## DATA SUPPLIED
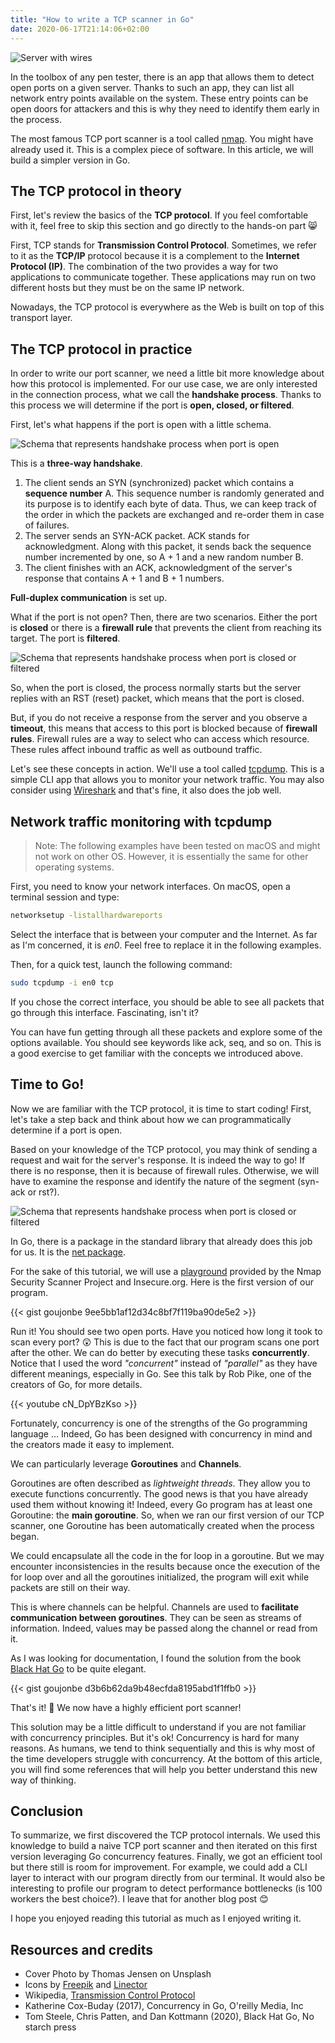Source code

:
 ```yaml
---
title: "How to write a TCP scanner in Go"
date: 2020-06-17T21:14:06+02:00
---
```


![Server with wires](/img/write_tcp_scanner/server_maintenance.jpg)

In the toolbox of any pen tester, there is an app that allows them to detect open ports on a given server. Thanks to such an app, they can list all network entry points available on the system. These entry points can be open doors for attackers and this is why they need to identify them early in the process.

The most famous TCP port scanner is a tool called [nmap](https://nmap.org/). You might have already used it. This is a complex piece of software. In this article, we will build a simpler version in Go.

## The TCP protocol in theory

First, let's review the basics of the **TCP protocol**. If you feel comfortable with it, feel free to skip this section and go directly to the hands-on part 😸

First, TCP stands for **Transmission Control Protocol**. Sometimes, we refer to it as the **TCP/IP** protocol because it is a complement to the **Internet Protocol (IP)**. The combination of the two provides a way for two applications to communicate together. These applications may run on two different hosts but they must be on the same IP network.

Nowadays, the TCP protocol is everywhere as the Web is built on top of this transport layer.

## The TCP protocol in practice

In order to write our port scanner, we need a little bit more knowledge about how this protocol is implemented. For our use case, we are only interested in the connection process, what we call the **handshake process**. Thanks to this process we will determine if the port is **open, closed, or filtered**.

First, let's what happens if the port is open with a little schema.

![Schema that represents handshake process when port is open](/img/write_tcp_scanner/open_port.png)

This is a **three-way handshake**.

1. The client sends an SYN (synchronized) packet which contains a **sequence number** A. This sequence number is randomly generated and its purpose is to identify each byte of data. Thus, we can keep track of the order in which the packets are exchanged and re-order them in case of failures.
2. The server sends an SYN-ACK packet. ACK stands for acknowledgment.  Along with this packet, it sends back the sequence number incremented by one, so A + 1 and a new random number B.
3. The client finishes with an ACK, acknowledgment of the server's response that contains A + 1 and B + 1 numbers.

**Full-duplex communication** is set up.

What if the port is not open? Then, there are two scenarios. Either the port is **closed** or there is a **firewall rule** that prevents the client from reaching its target. The port is **filtered**.

![Schema that represents handshake process when port is closed or filtered](/img/write_tcp_scanner/filtered_and_closed_port.png)

So, when the port is closed, the process normally starts but the server replies with an RST (reset) packet, which means that the port is closed.

But, if you do not receive a response from the server and you observe a **timeout**, this means that access to this port is blocked because of **firewall rules**. Firewall rules are a way to select who can access which resource. These rules affect inbound traffic as well as outbound traffic.

Let's see these concepts in action. We'll use a tool called [tcpdump](https://www.tcpdump.org/manpages/tcpdump.1.html). This is a simple CLI app that allows you to monitor your network traffic. You may also consider using [Wireshark](https://www.wireshark.org/) and that's fine, it also does the job well.

## Network traffic monitoring with tcpdump

> Note: The following examples have been tested on macOS and might not work on other OS. However, it is essentially the same for other operating systems.

First, you need to know your network interfaces. On macOS, open a terminal session and type:

```bash
networksetup -listallhardwareports
```

Select the interface that is between your computer and the Internet. As far as I'm concerned, it is *en0*. Feel free to replace it in the following examples.

Then, for a quick test, launch the following command:

```bash
sudo tcpdump -i en0 tcp
```

If you chose the correct interface, you should be able to see all packets that go through this interface. Fascinating, isn't it?

You can have fun getting through all these packets and explore some of the options available. You should see keywords like ack, seq, and so on. This is a good exercise to get familiar with the concepts we introduced above.

## Time to Go!

Now we are familiar with the TCP protocol, it is time to start coding! First, let's take a step back and think about how we can programmatically determine if a port is open.

Based on your knowledge of the TCP protocol, you may think of sending a request and wait for the server's response. It is indeed the way to go! If there is no response, then it is because of firewall rules. Otherwise, we will have to examine the response and identify the nature of the segment (syn-ack or rst?).

![Schema that represents handshake process when port is closed or filtered](/img/write_tcp_scanner/diagramme_activite.png)

In Go, there is a package in the standard library that already does this job for us. It is the [net package](https://golang.org/pkg/net/).

For the sake of this tutorial, we will use a [playground](http://scanme.nmap.org/) provided by the Nmap Security Scanner Project and Insecure.org. Here is the first version of our program.

{{< gist goujonbe 9ee5bb1af12d34c8bf7f119ba90de5e2 >}}

Run it! You should see two open ports. Have you noticed how long it took to scan every port? 😲 This is due to the fact that our program scans one port after the other. We can do better by executing these tasks **concurrently**. Notice that I used the word *"concurrent"* instead of *"parallel"* as they have different meanings, especially in Go. See this talk by Rob Pike, one of the creators of Go, for more details.

{{< youtube cN_DpYBzKso >}}

Fortunately, concurrency is one of the strengths of the Go programming language … Indeed, Go has been designed with concurrency in mind and the creators made it easy to implement.

We can particularly leverage **Goroutines** and **Channels**.

Goroutines are often described as *lightweight threads*. They allow you to execute functions concurrently. The good news is that you have already used them without knowing it! Indeed, every Go program has at least one Goroutine: the **main goroutine**. So, when we ran our first version of our TCP scanner, one Goroutine has been automatically created when the process began.

We could encapsulate all the code in the for loop in a goroutine. But we may encounter inconsistencies in the results because once the execution of the for loop over and all the goroutines initialized, the program will exit while packets are still on their way.

This is where channels can be helpful. Channels are used to **facilitate communication between goroutines**. They can be seen as streams of information. Indeed, values may be passed along the channel or read from it.

As I was looking for documentation, I found the solution from the book [Black Hat Go](https://nostarch.com/blackhatgo) to be quite elegant.

{{< gist goujonbe d3b6b62da9b48ecfda8195abd1f1ffb0 >}}

That's it! 🎉 We now have a highly efficient port scanner!

This solution may be a little difficult to understand if you are not familiar with concurrency principles. But it's ok! Concurrency is hard for many reasons. As humans, we tend to think sequentially and this is why most of the time developers struggle with concurrency. At the bottom of this article, you will find some references that will help you better understand this new way of thinking.

## Conclusion

To summarize, we first discovered the TCP protocol internals. We used this knowledge to build a naive TCP port scanner and then iterated on this first version leveraging Go concurrency features. Finally, we got an efficient tool but there still is room for improvement. For example, we could add a CLI layer to interact with our program directly from our terminal. It would also be interesting to profile our program to detect performance bottlenecks (is 100 workers the best choice?). I leave that for another blog post 😊

I hope you enjoyed reading this tutorial as much as I enjoyed writing it.

## Resources and credits

* Cover Photo by Thomas Jensen on Unsplash
* Icons by [Freepik](https://www.flaticon.com/authors/freepik) and [Linector](https://www.flaticon.com/authors/linector)
* Wikipedia, [Transmission Control Protocol](https://en.wikipedia.org/wiki/Transmission_Control_Protocol)
* Katherine Cox-Buday (2017), Concurrency in Go, O'reilly Media, Inc
* Tom Steele, Chris Patten, and Dan Kottmann (2020), Black Hat Go, No starch press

## WHAT IS REQUIRED
Exactly as written above, print every record, and keep the pictures out.

## SOLUTION
Source code

:
 ```yaml
---
title: "How to write a TCP scanner in Go"
date: 2020-06-17T21:14:06+02:00
---
```


![Server with wires](/img/write_tcp_scanner/server_maintenance.jpg)

In the toolbox of any pen tester, there is an app that allows them to detect open ports on a given server. Thanks to such an app, they can list all network entry points available on the system. These entry points can be open doors for attackers and this is why they need to identify them early in the process.

The most famous TCP port scanner is a tool called [nmap](https://nmap.org/). You might have already used it. This is a complex piece of software. In this article, we will build a simpler version in Go.

## The TCP protocol in theory

First, let's review the basics of the **TCP protocol**. If you feel comfortable with it, feel free to skip this section and go directly to the hands-on part 😸

First, TCP stands for **Transmission Control Protocol**. Sometimes, we refer to it as the **TCP/IP** protocol because it is a complement to the **Internet Protocol (IP)**. The combination of the two provides a way for two applications to communicate together. These applications may run on two different hosts but they must be on the same IP network.

Nowadays, the TCP protocol is everywhere as the Web is built on top of this transport layer.

## The TCP protocol in practice

In order to write our port scanner, we need a little bit more knowledge about how this protocol is implemented. For our use case, we are only interested in the connection process, what we call the **handshake process**. Thanks to this process we will determine if the port is **open, closed, or filtered**.

First, let's what happens if the port is open with a little schema.

![Schema that represents handshake process when port is open](/img/write_tcp_scanner/open_port.png)

This is a **three-way handshake**.

1. The client sends an SYN (synchronized) packet which contains a **sequence number** A. This sequence number is randomly generated and its purpose is to identify each byte of data. Thus, we can keep track of the order in which the packets are exchanged and re-order them in case of failures.
2. The server sends an SYN-ACK packet. ACK stands for acknowledgment.  Along with this packet, it sends back the sequence number incremented by one, so A + 1 and a new random number B.
3. The client finishes with an ACK, acknowledgment of the server's response that contains A + 1 and B + 1 numbers.

**Full-duplex communication** is set up.

What if the port is not open? Then, there are two scenarios. Either the port is **closed** or there is a **firewall rule** that prevents the client from reaching its target. The port is **filtered**.

![Schema that represents handshake process when port is closed or filtered](/img/write_tcp_scanner/filtered_and_closed_port.png)

So, when the port is closed, the process normally starts but the server replies with an RST (reset) packet, which means that the port is closed.

But, if you do not receive a response from the server and you observe a **timeout**, this means that access to this port is blocked because of **firewall rules**. Firewall rules are a way to select who can access which resource. These rules affect inbound traffic as well as outbound traffic.

Let's see these concepts in action. We'll use a tool called [tcpdump](https://www.tcpdump.org/manpages/tcpdump.1.html). This is a simple CLI app that allows you to monitor your network traffic. You may also consider using [Wireshark](https://www.wireshark.org/) and that's fine, it also does the job well.

## Network traffic monitoring with tcpdump

> Note: The following examples have been tested on macOS and might not work on other OS. However, it is essentially the same for other operating systems.

First, you need to know your network interfaces. On macOS, open a terminal session and type:

```bash
networksetup -listallhardwareports
```

Select the interface that is between your computer and the Internet. As far as I'm concerned, it is *en0*. Feel free to replace it in the following examples.

Then, for a quick test, launch the following command:

```bash
sudo tcpdump -i en0 tcp
```

If you chose the correct interface, you should be able to see all packets that go through this interface. Fascinating, isn't it?

You can have fun getting through all these packets and explore some of the options available. You should see keywords like ack, seq, and so on. This is a good exercise to get familiar with the concepts we introduced above.

## Time to Go!

Now we are familiar with the TCP protocol, it is time to start coding! First, let's take a step back and think about how we can programmatically determine if a port is open.

Based on your knowledge of the TCP protocol, you may think of sending a request and wait for the server's response. It is indeed the way to go! If there is no response, then it is because of firewall rules. Otherwise, we will have to examine the response and identify the nature of the segment (syn-ack or rst?).

![Schema that represents handshake process when port is closed or filtered](/img/write_tcp_scanner/diagramme_activite.png)

In Go, there is a package in the standard library that already does this job for us. It is the [net package](https://golang.org/pkg/net/).

For the sake of this tutorial, we will use a [playground](http://scanme.nmap.org/) provided by the Nmap Security Scanner Project and Insecure.org. Here is the first version of our program.

{{< gist goujonbe 9ee5bb1af12d34c8bf7f119ba90de5e2 >}}

Run it! You should see two open ports. Have you noticed how long it took to scan every port? 😲 This is due to the fact that our program scans one port after the other. We can do better by executing these tasks **concurrently**. Notice that I used the word *"concurrent"* instead of *"parallel"* as they have different meanings, especially in Go. See this talk by Rob Pike, one of the creators of Go, for more details.

{{< youtube cN_DpYBzKso >}}

Fortunately, concurrency is one of the strengths of the Go programming language … Indeed, Go has been designed with concurrency in mind and the creators made it easy to implement.

We can particularly leverage **Goroutines** and **Channels**.

Goroutines are often described as *lightweight threads*. They allow you to execute functions concurrently. The good news is that you have already used them without knowing it! Indeed, every Go program has at least one Goroutine: the **main goroutine**. So, when we ran our first version of our TCP scanner, one Goroutine has been automatically created when the process began.

We could encapsulate all the code in the for loop in a goroutine. But we may encounter inconsistencies in the results because once the execution of the for loop over and all the goroutines initialized, the program will exit while packets are still on their way.

This is where channels can be helpful. Channels are used to **facilitate communication between goroutines**. They can be seen as streams of information. Indeed, values may be passed along the channel or read from it.

As I was looking for documentation, I found the solution from the book [Black Hat Go](https://nostarch.com/blackhatgo) to be quite elegant.

{{< gist goujonbe d3b6b62da9b48ecfda8195abd1f1ffb0 >}}

That's it! 🎉 We now have a highly efficient port scanner!

This solution may be a little difficult to understand if you are not familiar with concurrency principles. But it's ok! Concurrency is hard for many reasons. As humans, we tend to think sequentially and this is why most of the time developers struggle with concurrency. At the bottom of this article, you will find some references that will help you better understand this new way of thinking.

## Conclusion

To summarize, we first discovered the TCP protocol internals. We used this knowledge to build a naive TCP port scanner and then iterated on this first version leveraging Go concurrency features. Finally, we got an efficient tool but there still is room for improvement. For example, we could add a CLI layer to interact with our program directly from our terminal. It would also be interesting to profile our program to detect performance bottlenecks (is 100 workers the best choice?). I leave that for another blog post 😊

I hope you enjoyed reading this tutorial as much as I enjoyed writing it.

## Resources and credits

* Cover Photo by Thomas Jensen on Unsplash
* Icons by [Freepik](https://www.flaticon.com/authors/freepik) and [Linector](https://www.flaticon.com/authors/linector)
* Wikipedia, [Transmission Control Protocol](https://en.wikipedia.org/wiki/Transmission_Control_Protocol)
* Katherine Cox-Buday (2017), Concurrency in Go, O'reilly Media, Inc
* Tom Steele, Chris Patten, and Dan Kottmann (2020), Black Hat Go, No starch press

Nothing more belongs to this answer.